[PATCH] peephole optimization in switch table lookup: reuse the guarding table comparison if possible

Erik Eckstein eeckstein at apple.com
Wed Nov 19 01:21:23 PST 2014


I did some investigation and found that we already have such an optimization.
It is InstCombiner::FoldOpIntoPhi(Instruction &I) where I is the "r == 0" cmp instruction.

There are two reasons why it is not done for switch tables:
1) phase ordering: FoldOpIntoPhi must be done before switch table generation
2) FoldOpIntoPhi triggers only if the phi has only one use (seems to be a simple kind of "cost model")
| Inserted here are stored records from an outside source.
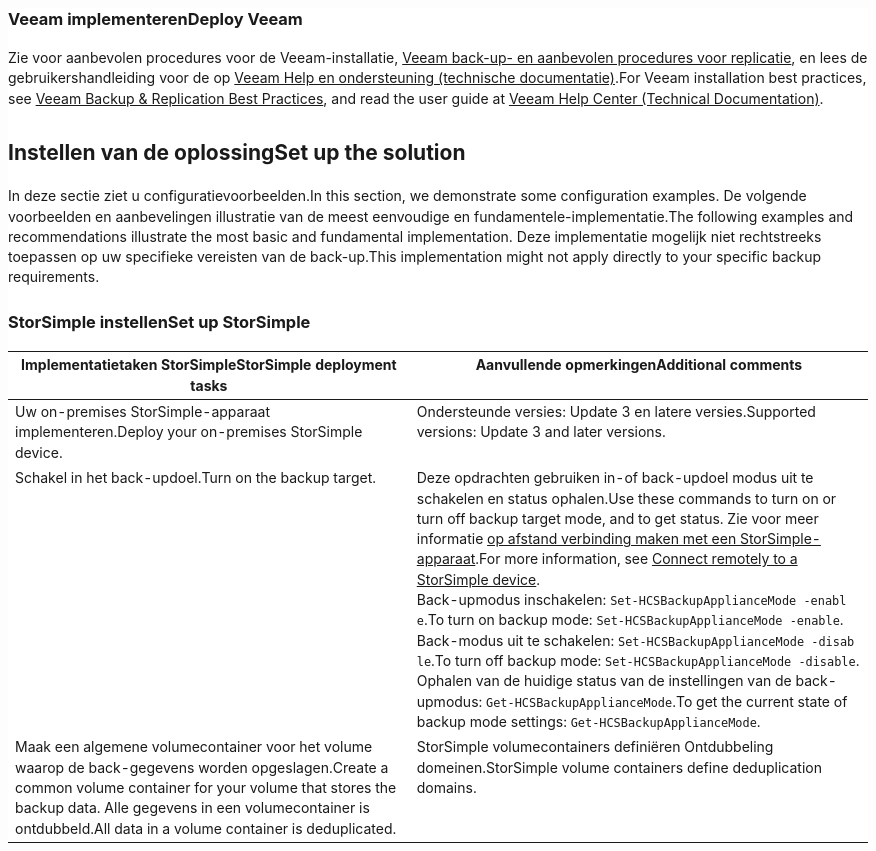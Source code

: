 ### <a name="deploy-veeam"></a><span data-ttu-id="ad39e-224">Veeam implementeren</span><span class="sxs-lookup"><span data-stu-id="ad39e-224">Deploy Veeam</span></span>

<span data-ttu-id="ad39e-225">Zie voor aanbevolen procedures voor de Veeam-installatie, [Veeam back-up- en aanbevolen procedures voor replicatie](https://bp.veeam.expert/), en lees de gebruikershandleiding voor de op [Veeam Help en ondersteuning (technische documentatie)](https://www.veeam.com/documentation-guides-datasheets.html).</span><span class="sxs-lookup"><span data-stu-id="ad39e-225">For Veeam installation best practices, see [Veeam Backup & Replication Best Practices](https://bp.veeam.expert/), and read the user guide at [Veeam Help Center (Technical Documentation)](https://www.veeam.com/documentation-guides-datasheets.html).</span></span>

## <a name="set-up-the-solution"></a><span data-ttu-id="ad39e-226">Instellen van de oplossing</span><span class="sxs-lookup"><span data-stu-id="ad39e-226">Set up the solution</span></span>

<span data-ttu-id="ad39e-227">In deze sectie ziet u configuratievoorbeelden.</span><span class="sxs-lookup"><span data-stu-id="ad39e-227">In this section, we demonstrate some configuration examples.</span></span> <span data-ttu-id="ad39e-228">De volgende voorbeelden en aanbevelingen illustratie van de meest eenvoudige en fundamentele-implementatie.</span><span class="sxs-lookup"><span data-stu-id="ad39e-228">The following examples and recommendations illustrate the most basic and fundamental implementation.</span></span> <span data-ttu-id="ad39e-229">Deze implementatie mogelijk niet rechtstreeks toepassen op uw specifieke vereisten van de back-up.</span><span class="sxs-lookup"><span data-stu-id="ad39e-229">This implementation might not apply directly to your specific backup requirements.</span></span>

### <a name="set-up-storsimple"></a><span data-ttu-id="ad39e-230">StorSimple instellen</span><span class="sxs-lookup"><span data-stu-id="ad39e-230">Set up StorSimple</span></span>

| <span data-ttu-id="ad39e-231">Implementatietaken StorSimple</span><span class="sxs-lookup"><span data-stu-id="ad39e-231">StorSimple deployment tasks</span></span>  | <span data-ttu-id="ad39e-232">Aanvullende opmerkingen</span><span class="sxs-lookup"><span data-stu-id="ad39e-232">Additional comments</span></span> |
|---|---|
| <span data-ttu-id="ad39e-233">Uw on-premises StorSimple-apparaat implementeren.</span><span class="sxs-lookup"><span data-stu-id="ad39e-233">Deploy your on-premises StorSimple device.</span></span> | <span data-ttu-id="ad39e-234">Ondersteunde versies: Update 3 en latere versies.</span><span class="sxs-lookup"><span data-stu-id="ad39e-234">Supported versions: Update 3 and later versions.</span></span> |
| <span data-ttu-id="ad39e-235">Schakel in het back-updoel.</span><span class="sxs-lookup"><span data-stu-id="ad39e-235">Turn on the backup target.</span></span> | <span data-ttu-id="ad39e-236">Deze opdrachten gebruiken in-of back-updoel modus uit te schakelen en status ophalen.</span><span class="sxs-lookup"><span data-stu-id="ad39e-236">Use these commands to turn on or turn off backup target mode, and to get status.</span></span> <span data-ttu-id="ad39e-237">Zie voor meer informatie [op afstand verbinding maken met een StorSimple-apparaat](storsimple-remote-connect.md).</span><span class="sxs-lookup"><span data-stu-id="ad39e-237">For more information, see [Connect remotely to a StorSimple device](storsimple-remote-connect.md).</span></span></br> <span data-ttu-id="ad39e-238">Back-upmodus inschakelen: `Set-HCSBackupApplianceMode -enable`.</span><span class="sxs-lookup"><span data-stu-id="ad39e-238">To turn on backup mode: `Set-HCSBackupApplianceMode -enable`.</span></span> </br> <span data-ttu-id="ad39e-239">Back-modus uit te schakelen: `Set-HCSBackupApplianceMode -disable`.</span><span class="sxs-lookup"><span data-stu-id="ad39e-239">To turn off backup mode: `Set-HCSBackupApplianceMode -disable`.</span></span> </br> <span data-ttu-id="ad39e-240">Ophalen van de huidige status van de instellingen van de back-upmodus: `Get-HCSBackupApplianceMode`.</span><span class="sxs-lookup"><span data-stu-id="ad39e-240">To get the current state of backup mode settings: `Get-HCSBackupApplianceMode`.</span></span> |
| <span data-ttu-id="ad39e-241">Maak een algemene volumecontainer voor het volume waarop de back-gegevens worden opgeslagen.</span><span class="sxs-lookup"><span data-stu-id="ad39e-241">Create a common volume container for your volume that stores the backup data.</span></span> <span data-ttu-id="ad39e-242">Alle gegevens in een volumecontainer is ontdubbeld.</span><span class="sxs-lookup"><span data-stu-id="ad39e-242">All data in a volume container is deduplicated.</span></span> | <span data-ttu-id="ad39e-243">StorSimple volumecontainers definiëren Ontdubbeling domeinen.</span><span class="sxs-lookup"><span data-stu-id="ad39e-243">StorSimple volume containers define deduplication domains.</span></span>  |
I think that both issues can be solved somehow:
1) Maybe just call FoldOpIntoPhi for phi users (which are cmp) before doing the switch table generation (for this specific phi).
2) Need to investigate if there are any negative effects if there are other phi-users beside a cmp. I have checked the history and there was some code to do it more aggressively, but I don't know the details.

Erik


> On 18 Nov 2014, at 20:07, Hans Wennborg <hans at chromium.org> wrote:
> 
> On Tue, Nov 18, 2014 at 10:08 AM, Hans Wennborg <hans at chromium.org <mailto:hans at chromium.org>> wrote:
>> Hi Erik,
>> 
>> (Haven't looked much at the patch yet, just thinking about the idea
>> itself right now.)
>> 
>> On Tue, Nov 18, 2014 at 7:53 AM, Erik Eckstein <eeckstein at apple.com> wrote:
>>> Hi Hans,
>>> 
>>> I have another patch for the switch table lookup generation. It tries to reuse the generated compare instruction, if there is a comparison agains the default value after the switch.
>>> 
>>> Example:
>>> 
>>> switch (x) {
>>>  case 0: r = 10; break;
>>>  case 1: r = 11; break;
>>>  ...
>>>  default: r = 0; break; // 0 does not appear in any case value.
>>> }
>>> if (r == 0) {
>>>  do_something;
>>> }
>>> 
>>> transforms to:
>>> 
>>> if (x < table_size) {
>>>  r = table[x];
>>> } else {
>>>  r = 0;
>>>  do_something;
>>> }
>> 
>> Interesting. We're basically exploiting that we have extra knowledge
>> about the relationship between x and r. It would be cool if it was a
>> bit broader though, e.g. what if it was "if (r < 10)", and that was
>> only true if we hit the default case in the switch.
>> 
>> My main concern is whether the benefit is worth the complexity this
>> adds to SwitchToLookupTable (or if that's the right place for it).
>> 
>> I also wonder if we could make it broader, based on control-flow and
>> value tracking. For example, if we have:
>> 
>>  vars = phi
>>  if (expr(vars)) {
>>    do stuff
>>  }
>> 
>> If we know that expr(vars) is only true for one of the incoming edges
>> to the phi, could we try to hoist the if-body into that incoming edge?
>> It seems this would cover your example, and could maybe hit more
>> cases.
> 
> I guess I'm thinking that your example isn't really specific to the
> switch transformation. For example, even if we're not building a
> lookup table, your code could still save the conditional branch by
> transforming to:
> 
> switch (x) {
>   case 0: r = 10; break;
>   case 1: r = 11; break;
>   ...
>   default:
>     r = 0;
>     do_something;
>     break; // 0 does not appear in any case value.